(DATA FOR PROCESSING)

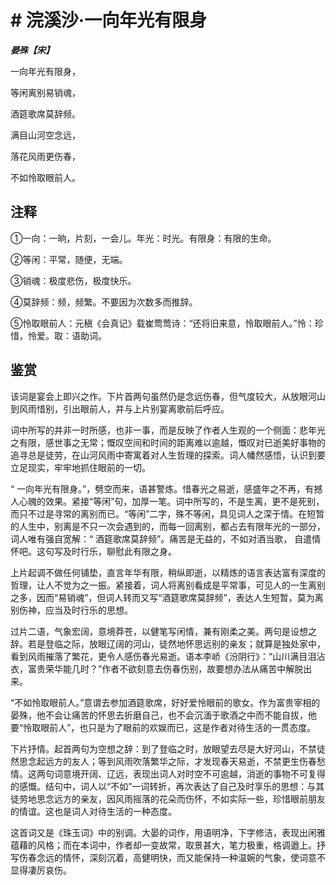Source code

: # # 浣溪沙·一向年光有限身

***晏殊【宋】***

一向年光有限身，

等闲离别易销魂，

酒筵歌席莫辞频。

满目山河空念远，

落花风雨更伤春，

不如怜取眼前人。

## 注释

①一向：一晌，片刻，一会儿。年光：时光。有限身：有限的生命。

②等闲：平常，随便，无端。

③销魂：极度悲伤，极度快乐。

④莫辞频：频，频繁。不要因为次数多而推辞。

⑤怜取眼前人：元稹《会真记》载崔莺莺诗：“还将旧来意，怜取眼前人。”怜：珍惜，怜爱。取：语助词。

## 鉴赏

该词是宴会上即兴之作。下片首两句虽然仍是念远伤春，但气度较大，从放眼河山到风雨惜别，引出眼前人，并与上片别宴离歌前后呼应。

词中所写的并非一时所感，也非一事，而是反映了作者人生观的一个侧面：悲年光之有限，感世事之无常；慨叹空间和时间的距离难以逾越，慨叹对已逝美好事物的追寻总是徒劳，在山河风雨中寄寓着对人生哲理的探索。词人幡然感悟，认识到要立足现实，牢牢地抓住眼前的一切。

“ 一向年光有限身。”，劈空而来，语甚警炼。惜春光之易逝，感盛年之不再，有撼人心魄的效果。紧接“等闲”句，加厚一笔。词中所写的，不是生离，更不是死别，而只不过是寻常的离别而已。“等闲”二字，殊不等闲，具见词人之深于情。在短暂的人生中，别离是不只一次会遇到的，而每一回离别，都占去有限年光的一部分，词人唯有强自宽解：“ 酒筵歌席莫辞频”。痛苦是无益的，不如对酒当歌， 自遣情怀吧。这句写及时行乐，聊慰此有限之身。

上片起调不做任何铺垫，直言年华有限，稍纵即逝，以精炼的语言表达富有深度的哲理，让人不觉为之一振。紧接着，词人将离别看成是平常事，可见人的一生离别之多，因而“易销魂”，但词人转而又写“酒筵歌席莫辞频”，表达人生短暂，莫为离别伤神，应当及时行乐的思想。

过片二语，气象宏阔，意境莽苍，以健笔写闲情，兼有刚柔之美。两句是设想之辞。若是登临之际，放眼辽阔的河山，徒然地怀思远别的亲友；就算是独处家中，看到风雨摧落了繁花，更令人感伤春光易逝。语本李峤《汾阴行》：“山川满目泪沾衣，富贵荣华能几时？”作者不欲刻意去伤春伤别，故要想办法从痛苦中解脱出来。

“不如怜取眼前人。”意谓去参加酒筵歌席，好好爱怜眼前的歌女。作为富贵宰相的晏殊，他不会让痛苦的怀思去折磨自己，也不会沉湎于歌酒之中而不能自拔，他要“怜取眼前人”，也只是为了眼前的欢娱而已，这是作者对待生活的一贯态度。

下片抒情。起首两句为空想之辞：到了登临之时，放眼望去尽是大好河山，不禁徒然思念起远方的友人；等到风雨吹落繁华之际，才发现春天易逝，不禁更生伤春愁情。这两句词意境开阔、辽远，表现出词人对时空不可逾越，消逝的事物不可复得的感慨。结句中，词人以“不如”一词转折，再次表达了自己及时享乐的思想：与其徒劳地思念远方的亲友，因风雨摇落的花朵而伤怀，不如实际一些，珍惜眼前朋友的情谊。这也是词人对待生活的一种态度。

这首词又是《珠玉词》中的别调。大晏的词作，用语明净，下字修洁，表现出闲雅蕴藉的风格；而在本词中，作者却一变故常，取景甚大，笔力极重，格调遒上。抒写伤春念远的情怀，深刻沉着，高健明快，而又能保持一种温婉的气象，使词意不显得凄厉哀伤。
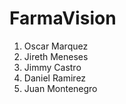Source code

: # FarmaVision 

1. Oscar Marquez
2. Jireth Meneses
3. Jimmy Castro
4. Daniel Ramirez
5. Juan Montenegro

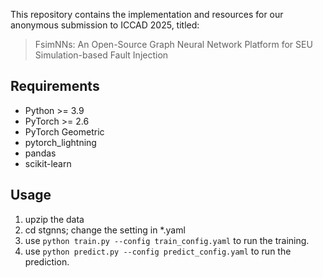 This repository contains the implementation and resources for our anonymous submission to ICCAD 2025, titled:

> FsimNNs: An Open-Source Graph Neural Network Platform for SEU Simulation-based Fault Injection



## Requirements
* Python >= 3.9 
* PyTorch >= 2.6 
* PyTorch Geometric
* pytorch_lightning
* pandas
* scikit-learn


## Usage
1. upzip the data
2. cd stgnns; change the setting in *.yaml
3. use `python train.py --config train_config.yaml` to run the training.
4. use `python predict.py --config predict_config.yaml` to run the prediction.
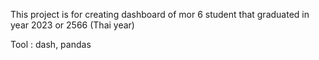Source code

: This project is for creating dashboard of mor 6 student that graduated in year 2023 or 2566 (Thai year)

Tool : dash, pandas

(End DATA FOR PROCESSING)
(DATA FOR PROCESSING)

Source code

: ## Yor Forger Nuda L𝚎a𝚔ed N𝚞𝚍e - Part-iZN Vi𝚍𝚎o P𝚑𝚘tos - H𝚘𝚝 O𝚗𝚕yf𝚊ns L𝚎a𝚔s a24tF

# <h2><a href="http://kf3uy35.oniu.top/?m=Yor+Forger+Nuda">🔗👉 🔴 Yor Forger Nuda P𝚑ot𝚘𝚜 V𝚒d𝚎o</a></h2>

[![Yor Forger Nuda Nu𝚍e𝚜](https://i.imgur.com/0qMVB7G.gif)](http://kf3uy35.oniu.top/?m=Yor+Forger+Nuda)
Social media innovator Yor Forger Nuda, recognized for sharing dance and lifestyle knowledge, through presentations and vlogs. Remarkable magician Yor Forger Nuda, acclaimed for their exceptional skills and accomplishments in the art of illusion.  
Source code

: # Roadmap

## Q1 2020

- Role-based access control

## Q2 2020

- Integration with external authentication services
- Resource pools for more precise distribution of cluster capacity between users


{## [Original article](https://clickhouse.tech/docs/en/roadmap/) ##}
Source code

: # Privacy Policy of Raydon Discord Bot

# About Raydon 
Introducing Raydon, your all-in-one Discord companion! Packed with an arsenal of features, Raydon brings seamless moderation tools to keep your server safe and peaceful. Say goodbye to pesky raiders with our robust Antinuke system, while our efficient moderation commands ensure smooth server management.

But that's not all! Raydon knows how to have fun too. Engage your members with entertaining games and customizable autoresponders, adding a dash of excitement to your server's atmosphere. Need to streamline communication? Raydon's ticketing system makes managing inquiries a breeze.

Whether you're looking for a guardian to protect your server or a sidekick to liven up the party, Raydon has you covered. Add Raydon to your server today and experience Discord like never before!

(End DATA FOR PROCESSING)

■ **WORK REQUIRED**:
Copy each line above that has the word "with".

■ **ANSWER SPACE**:
- Integration with external authentication services
Introducing Raydon, your all-in-one Discord companion! Packed with an arsenal of features, Raydon brings seamless moderation tools to keep your server safe and peaceful. Say goodbye to pesky raiders with our robust Antinuke system, while our efficient moderation commands ensure smooth server management.
But that's not all! Raydon knows how to have fun too. Engage your members with entertaining games and customizable autoresponders, adding a dash of excitement to your server's atmosphere. Need to streamline communication? Raydon's ticketing system makes managing inquiries a breeze.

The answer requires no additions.